- Coat of arms
- Location of Börsborn within Kusel district
- Location of Börsborn
- Börsborn Börsborn
- Coordinates: 49°26′29″N 7°23′59″E﻿ / ﻿49.44139°N 7.39972°E
- Country: Germany
- State: Rhineland-Palatinate
- District: Kusel
- Municipal assoc.: Oberes Glantal

Government
- • Mayor (2019–24): Uwe Bier

Area
- • Total: 3.90 km^{2} (1.51 sq mi)
- Elevation: 302 m (991 ft)

Population (2024-12-31)
- • Total: 454
- • Density: 116/km^{2} (302/sq mi)
- Time zone: UTC+01:00 (CET)
- • Summer (DST): UTC+02:00 (CEST)
- Postal codes: 66904
- Dialling codes: 06383
- Vehicle registration: KUS
- Website: börsborn.de

= Börsborn =

Börsborn is an Ortsgemeinde – a municipality belonging to a Verbandsgemeinde, a kind of collective municipality – in the Kusel district in Rhineland-Palatinate, Germany. It belongs to the Verbandsgemeinde of Oberes Glantal.

The more than 500-year-old Muhleiche, an oak tree in the village's north end by the road going towards Steinbach am Glan and the belltower endowed by Countess Marianne von der Leyen in 1788-1789 are the village's main landmarks.

==Geography==

===Location===
Börsborn lies on the southeast slope of the 400 m-high Steinberg some 300 to 340 m above sea level in the Western Palatinate. The western part of the municipality reaches an elevation of some 275 m above sea level. Rising both west and east of the village are small brooks that then flow south or east for only a few kilometres before emptying into the Glan. The peaks around the village do not quite reach as high as the Steinberg, with the Klopfberg in the northeast reaching 388 m above sea level and Auf der Hub in the west peaking at 20 m lower than that. The Ohmbachsee, a reservoir south of the neighbouring village of Gries, lies only some 3 km away. The municipal area measures 390 ha, of which 70 ha is wooded.

===Neighbouring municipalities===
Börsborn borders in the north on the municipality of Henschtal, in the east on the municipality of Nanzdietschweiler, in the south on the municipality of Gries, in the southwest on the municipality of Brücken and in the west on the municipality of Steinbach am Glan.

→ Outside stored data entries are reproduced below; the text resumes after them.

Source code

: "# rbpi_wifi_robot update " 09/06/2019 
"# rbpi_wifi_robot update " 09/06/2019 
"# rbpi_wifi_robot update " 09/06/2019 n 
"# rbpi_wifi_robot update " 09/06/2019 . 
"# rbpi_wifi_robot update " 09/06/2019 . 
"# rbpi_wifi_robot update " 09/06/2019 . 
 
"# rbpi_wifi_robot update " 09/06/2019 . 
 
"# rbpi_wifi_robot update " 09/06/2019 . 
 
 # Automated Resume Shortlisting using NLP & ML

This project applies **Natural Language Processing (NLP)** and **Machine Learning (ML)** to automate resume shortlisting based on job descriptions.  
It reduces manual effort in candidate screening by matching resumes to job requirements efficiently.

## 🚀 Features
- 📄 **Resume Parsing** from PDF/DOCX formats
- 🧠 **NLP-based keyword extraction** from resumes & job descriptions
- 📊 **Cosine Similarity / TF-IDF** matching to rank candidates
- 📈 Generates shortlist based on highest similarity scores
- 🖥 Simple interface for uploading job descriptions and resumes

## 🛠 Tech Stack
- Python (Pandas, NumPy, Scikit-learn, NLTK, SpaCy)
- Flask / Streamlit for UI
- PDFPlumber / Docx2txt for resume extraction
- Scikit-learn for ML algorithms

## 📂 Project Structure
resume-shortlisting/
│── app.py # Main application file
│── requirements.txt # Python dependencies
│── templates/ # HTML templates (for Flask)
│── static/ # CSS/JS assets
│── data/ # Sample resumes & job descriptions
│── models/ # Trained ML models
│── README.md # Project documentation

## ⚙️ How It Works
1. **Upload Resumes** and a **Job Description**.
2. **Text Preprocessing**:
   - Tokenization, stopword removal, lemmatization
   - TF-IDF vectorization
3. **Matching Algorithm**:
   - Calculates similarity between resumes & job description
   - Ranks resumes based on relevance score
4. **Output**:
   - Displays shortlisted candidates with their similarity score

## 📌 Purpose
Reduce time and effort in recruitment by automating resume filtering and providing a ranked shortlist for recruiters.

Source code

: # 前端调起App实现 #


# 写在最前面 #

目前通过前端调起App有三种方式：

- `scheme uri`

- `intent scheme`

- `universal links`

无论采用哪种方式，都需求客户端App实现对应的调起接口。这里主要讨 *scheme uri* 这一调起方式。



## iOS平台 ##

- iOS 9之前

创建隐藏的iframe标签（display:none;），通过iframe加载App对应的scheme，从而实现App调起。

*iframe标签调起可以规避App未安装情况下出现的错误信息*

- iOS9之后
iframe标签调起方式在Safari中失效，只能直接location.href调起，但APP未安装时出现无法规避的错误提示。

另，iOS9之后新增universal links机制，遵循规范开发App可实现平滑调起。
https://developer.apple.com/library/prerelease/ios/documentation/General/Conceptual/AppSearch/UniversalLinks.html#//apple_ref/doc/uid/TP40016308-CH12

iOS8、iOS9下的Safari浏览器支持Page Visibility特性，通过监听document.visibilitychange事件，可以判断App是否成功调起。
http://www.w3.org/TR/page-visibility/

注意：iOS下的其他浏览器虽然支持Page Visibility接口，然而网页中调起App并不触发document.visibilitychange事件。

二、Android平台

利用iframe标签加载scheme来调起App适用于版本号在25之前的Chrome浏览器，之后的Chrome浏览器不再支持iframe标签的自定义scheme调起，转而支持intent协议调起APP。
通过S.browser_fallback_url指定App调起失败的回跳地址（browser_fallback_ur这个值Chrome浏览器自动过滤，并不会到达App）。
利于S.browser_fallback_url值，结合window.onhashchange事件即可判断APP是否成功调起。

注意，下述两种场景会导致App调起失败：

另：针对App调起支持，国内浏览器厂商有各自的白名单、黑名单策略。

===Municipality’s layout===
Börsborn takes the shape of a clump village in whose middle three Kreisstraßen (District Roads) from neighbouring villages meet in a three-pointed star. Near this intersection, where the oldest built-up area is to be found, stands the belltower endowed by Countess Marianne von der Leyen. The building in the village's core is still characterized by the Einfirsthaus – literally “house with one roof ridge” – a style of farmhouse typical of the Westrich, an historic region that encompasses areas in both Germany and France. There is even an outstanding example of such a building in a homestead in which the stables and the barn are divided from the house in an arrangement called a Dreiseithof (“three-sided estate”). Other streets with workers’ houses and new building branch off from the middle of the village. In the village's north end on the road going towards Steinbach stands the former schoolhouse, now a village community centre. The graveyard lies in an open field in the village's south end. East of the village on a little wooded hill lies the sporting ground with its clubhouse.

==History==

===Antiquity===
Even in prehistoric times, the area where Börsborn is now found was occupied by mankind, bearing witness to which are various archaeological finds made within municipal limits. The exact origin of a barrow on the Klopfberg has thus far not been ascertained. The barrow has a diameter of some 23 m and sometime in the past was dug, likely by unauthorized persons. Not far from this barrow are some more such ancient graves in Steinbach and Glan-Münchweiler. Another barrow, which belongs to a group of graves near Steinbach, lies in the west of Börsborn's municipal area. No Roman finds have yet turned up within Börsborn itself, although they have been unearthed nearby, notably in Glan-Münchweiler and Steinbach.

===Middle Ages===
From the contiguous Free Imperial Domain around Castle Lautern, Frankish kings split certain areas off to donate them to ecclesiastical and secular lordships. Great parts passed into Salian hands. Count Werner I of that family endowed in 737 the Hornbach Monastery, whose first abbot was Saint Pirmin. Werner furnished this monastery richly with estates and landholds, including the Münchweiler Tal (dale), in which Börsborn lies. The Hornbach Monastery enfeoffed various vassals with the dale (with Glan-Münchweiler as the main village), first the Raugraves in the Nahegau in 1323, then the Archbishop of Trier and in 1338 the Lords of Breidenborn. In connection with the Münchweiler Tal, the village of Börsborn was mentioned in documents repeatedly.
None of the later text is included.